Thoughts on an expense that is not inevitable
Here in Northern California gas is running just shy of $5 a gallon. Half a tank on my little four cylinder hatchback set me back $45 last week. I don't drive much at all so that much gas will last a month or two. Honestly, I don't really need the car since I live in San Francisco, can get most daily places on foot, absolutely anywhere with my electric assist bike, and transit is everywhere. But the car is a "nice to have" from time to time. The price of gas is irrelevant to me by design.

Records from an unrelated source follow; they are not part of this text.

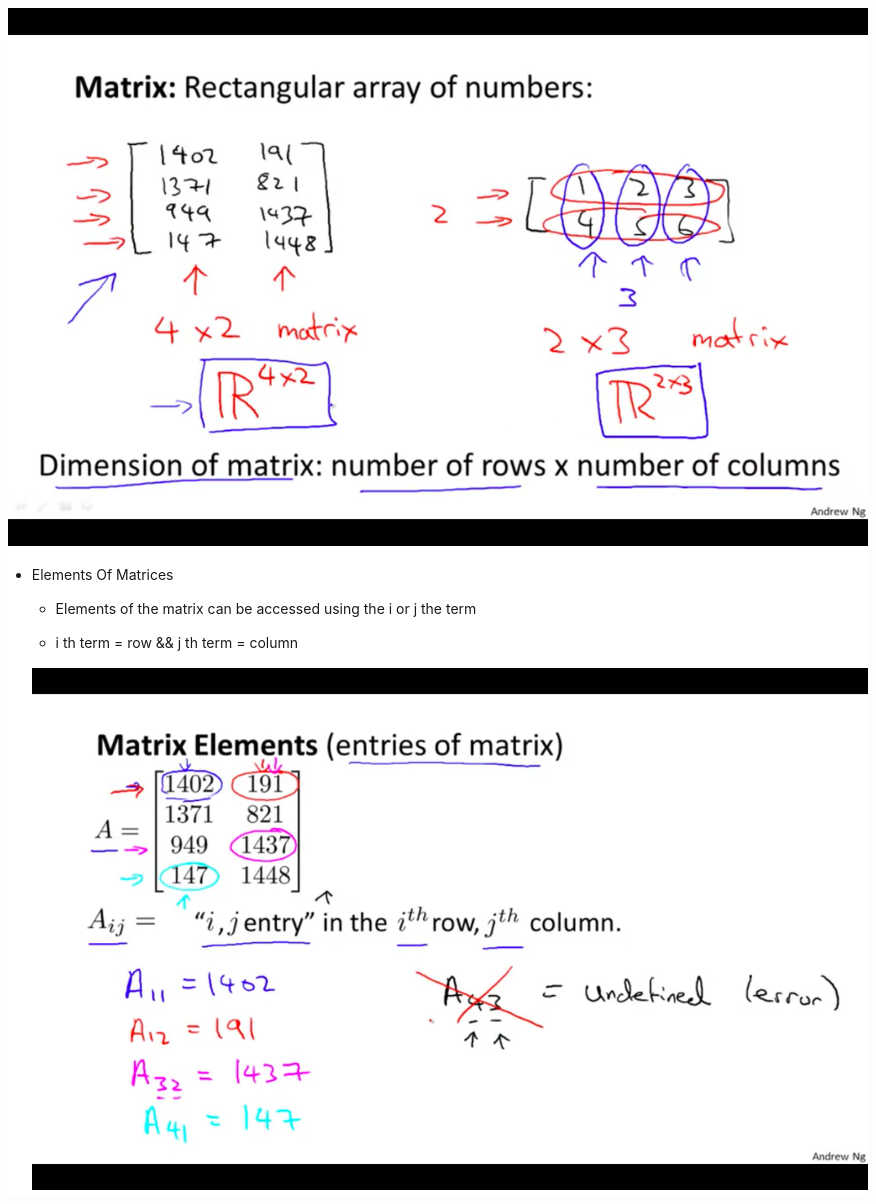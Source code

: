   ![Matrix.png](/assets/images/ml-andrew-ng-week-1/matrix.png)

- Elements Of Matrices

  - Elements of the matrix can be accessed using the i or j the term

  - i th term = row && j th term = column

  ![Elements of Matrix.png](/assets/images/ml-andrew-ng-week-1/elements-of-matrix.png)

Thanks for writing a thoughtful piece on the cost of car ownership. (As an aside, I find it frustrating that so many people look at the horrors of war and only think of their own wallets. Yes, the high cost of gas is making life harder for many, but gosh, have some perspective.)
I just wanted to add my 2 cents in saying that the *true* cost of doing your grocery runs is much, much higher. The cost of just owning a car (depending on make/model) without driving it anywhere is in the thousands of dollars per year. Where I live, in Australia, it easily costs you $5000 or more to just own a car and keep it registered, insured, maintained, etc. So if you add that to the cost of acquiring a car, the true cost of doing your grocery run is likely many multiple times of what you wrote.

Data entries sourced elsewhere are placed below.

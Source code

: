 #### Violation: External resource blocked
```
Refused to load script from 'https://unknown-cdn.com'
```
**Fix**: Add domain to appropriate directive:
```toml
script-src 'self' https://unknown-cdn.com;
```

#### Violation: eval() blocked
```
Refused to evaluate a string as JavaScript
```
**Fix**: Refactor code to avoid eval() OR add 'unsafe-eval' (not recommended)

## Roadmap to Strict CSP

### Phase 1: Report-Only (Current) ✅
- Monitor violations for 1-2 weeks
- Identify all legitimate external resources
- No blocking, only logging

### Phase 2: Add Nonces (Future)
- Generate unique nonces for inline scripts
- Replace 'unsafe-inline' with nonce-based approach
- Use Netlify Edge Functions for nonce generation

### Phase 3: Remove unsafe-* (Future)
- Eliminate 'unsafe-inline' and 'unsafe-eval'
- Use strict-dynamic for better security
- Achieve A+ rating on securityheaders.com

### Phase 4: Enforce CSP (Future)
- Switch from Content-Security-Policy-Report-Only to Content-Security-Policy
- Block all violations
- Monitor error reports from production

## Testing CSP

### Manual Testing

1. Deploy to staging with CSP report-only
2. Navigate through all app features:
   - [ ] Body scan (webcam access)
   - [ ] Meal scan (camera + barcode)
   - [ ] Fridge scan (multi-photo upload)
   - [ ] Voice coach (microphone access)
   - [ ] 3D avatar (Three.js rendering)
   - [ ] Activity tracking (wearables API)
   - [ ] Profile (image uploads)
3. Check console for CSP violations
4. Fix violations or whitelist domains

I believe that car dependency has been absolutely devastating to our cities. We built terribly inhumane spaces that are unhealthy in so many ways. There are lots of studies that show that prioritising walking, cycling and transit benefits everyone, including those who have to drive. We need to go back to designing cities that work for people, not cars. Anyway, I'm sure you know this already.

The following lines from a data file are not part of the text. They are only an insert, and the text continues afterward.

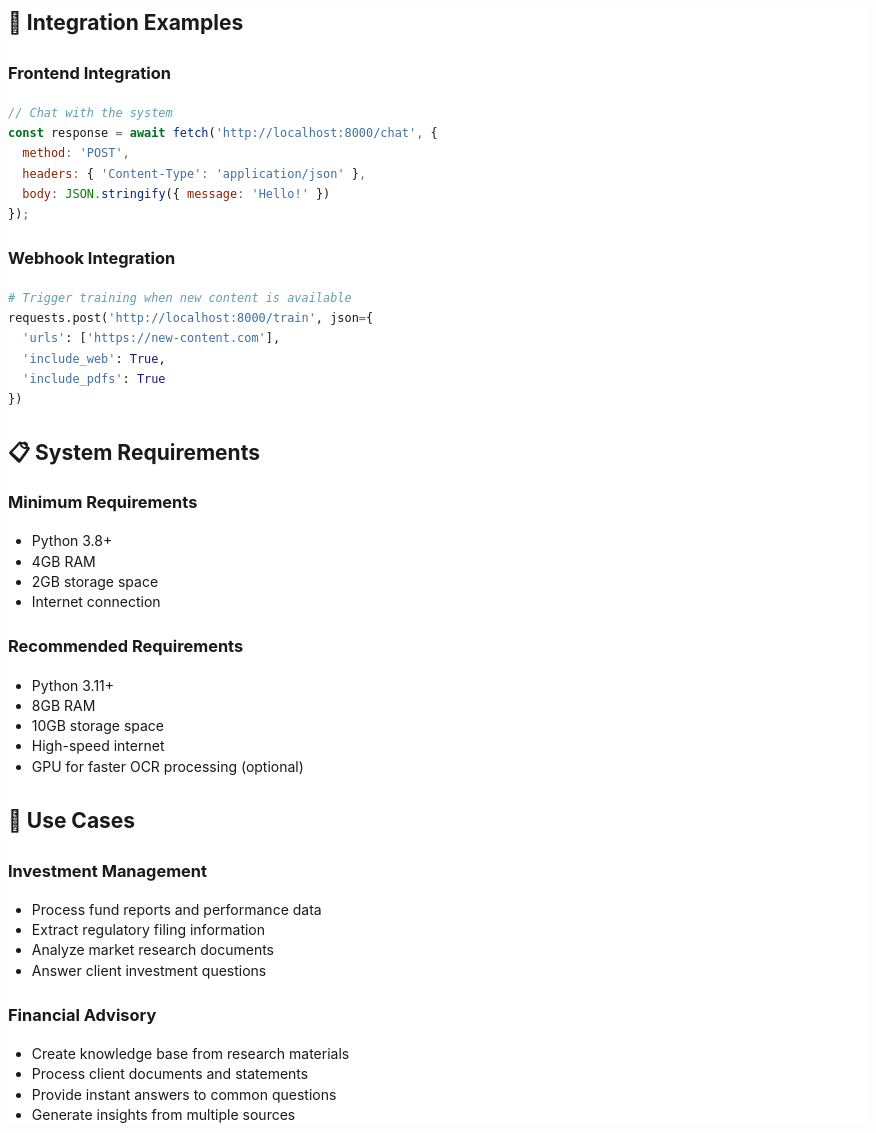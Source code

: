 ## 🤝 Integration Examples

### Frontend Integration
```javascript
// Chat with the system
const response = await fetch('http://localhost:8000/chat', {
  method: 'POST',
  headers: { 'Content-Type': 'application/json' },
  body: JSON.stringify({ message: 'Hello!' })
});
```

### Webhook Integration
```python
# Trigger training when new content is available
requests.post('http://localhost:8000/train', json={
  'urls': ['https://new-content.com'],
  'include_web': True,
  'include_pdfs': True
})
```

## 📋 System Requirements

### Minimum Requirements
- Python 3.8+
- 4GB RAM
- 2GB storage space
- Internet connection

### Recommended Requirements  
- Python 3.11+
- 8GB RAM
- 10GB storage space
- High-speed internet
- GPU for faster OCR processing (optional)

## 🎯 Use Cases

### Investment Management
- Process fund reports and performance data
- Extract regulatory filing information
- Analyze market research documents
- Answer client investment questions

### Financial Advisory
- Create knowledge base from research materials
- Process client documents and statements
- Provide instant answers to common questions
- Generate insights from multiple sources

Lastly, a great person to follow is Brent Toderian who summarises all that is wrong about car dependency perfectly in this video: https://www.youtube.com/watch?v=WgExzJs0irU&feature=youtu.be
Most Americans are unhappy about the state of the economy and President Biden’s handling of it despite record job growth, increasing wages and the infrastructure work that is upcoming as states receive their federal funds. I believe that the current wave of inflation staring them in the face everyday for higher gas and food prices is a primary source of their disgruntlement. Russia’s invasion of Ukraine is only going to make the situation worse. The White House and the government’s authority to change the situation is severely limited. What to do? Hang tight and hold the course. Little help & no consolation to those already on the edge financially.